── Records provided ──

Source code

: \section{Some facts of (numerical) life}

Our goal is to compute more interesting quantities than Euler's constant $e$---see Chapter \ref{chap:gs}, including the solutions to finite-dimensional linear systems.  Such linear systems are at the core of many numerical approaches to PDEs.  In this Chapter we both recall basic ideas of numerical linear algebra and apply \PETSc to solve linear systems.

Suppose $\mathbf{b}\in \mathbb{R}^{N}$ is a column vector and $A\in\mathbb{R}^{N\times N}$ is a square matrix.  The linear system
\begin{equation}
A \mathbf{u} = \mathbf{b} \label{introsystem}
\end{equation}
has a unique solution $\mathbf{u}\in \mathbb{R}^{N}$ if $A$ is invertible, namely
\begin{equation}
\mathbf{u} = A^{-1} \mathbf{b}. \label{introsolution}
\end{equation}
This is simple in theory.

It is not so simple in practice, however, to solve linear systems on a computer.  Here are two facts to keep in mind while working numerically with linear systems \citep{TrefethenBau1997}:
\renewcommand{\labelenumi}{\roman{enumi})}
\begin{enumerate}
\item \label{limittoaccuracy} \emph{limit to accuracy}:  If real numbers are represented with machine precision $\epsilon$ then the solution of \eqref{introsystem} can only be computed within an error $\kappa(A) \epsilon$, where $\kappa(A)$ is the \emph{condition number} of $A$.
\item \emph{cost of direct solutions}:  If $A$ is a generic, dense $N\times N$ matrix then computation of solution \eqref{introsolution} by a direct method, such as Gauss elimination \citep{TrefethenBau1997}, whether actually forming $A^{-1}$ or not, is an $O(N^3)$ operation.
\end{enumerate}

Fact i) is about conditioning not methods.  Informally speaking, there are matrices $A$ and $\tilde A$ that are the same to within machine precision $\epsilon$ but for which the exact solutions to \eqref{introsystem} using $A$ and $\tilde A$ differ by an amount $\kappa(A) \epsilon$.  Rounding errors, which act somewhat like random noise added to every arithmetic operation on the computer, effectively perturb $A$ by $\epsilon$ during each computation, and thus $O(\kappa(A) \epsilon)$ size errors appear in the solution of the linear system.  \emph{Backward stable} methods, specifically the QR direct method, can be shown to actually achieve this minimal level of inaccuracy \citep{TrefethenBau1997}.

───

**Task requirements:** Repeat word for word the lines above that run from the line containing "is a column" through the line containing "This is simple in theory.", both ends included, and nothing else.

**Task response:**
Suppose $\mathbf{b}\in \mathbb{R}^{N}$ is a column vector and $A\in\mathbb{R}^{N\times N}$ is a square matrix.  The linear system
\begin{equation}
A \mathbf{u} = \mathbf{b} \label{introsystem}
\end{equation}
has a unique solution $\mathbf{u}\in \mathbb{R}^{N}$ if $A$ is invertible, namely
\begin{equation}
\mathbf{u} = A^{-1} \mathbf{b}. \label{introsolution}
\end{equation}
This is simple in theory.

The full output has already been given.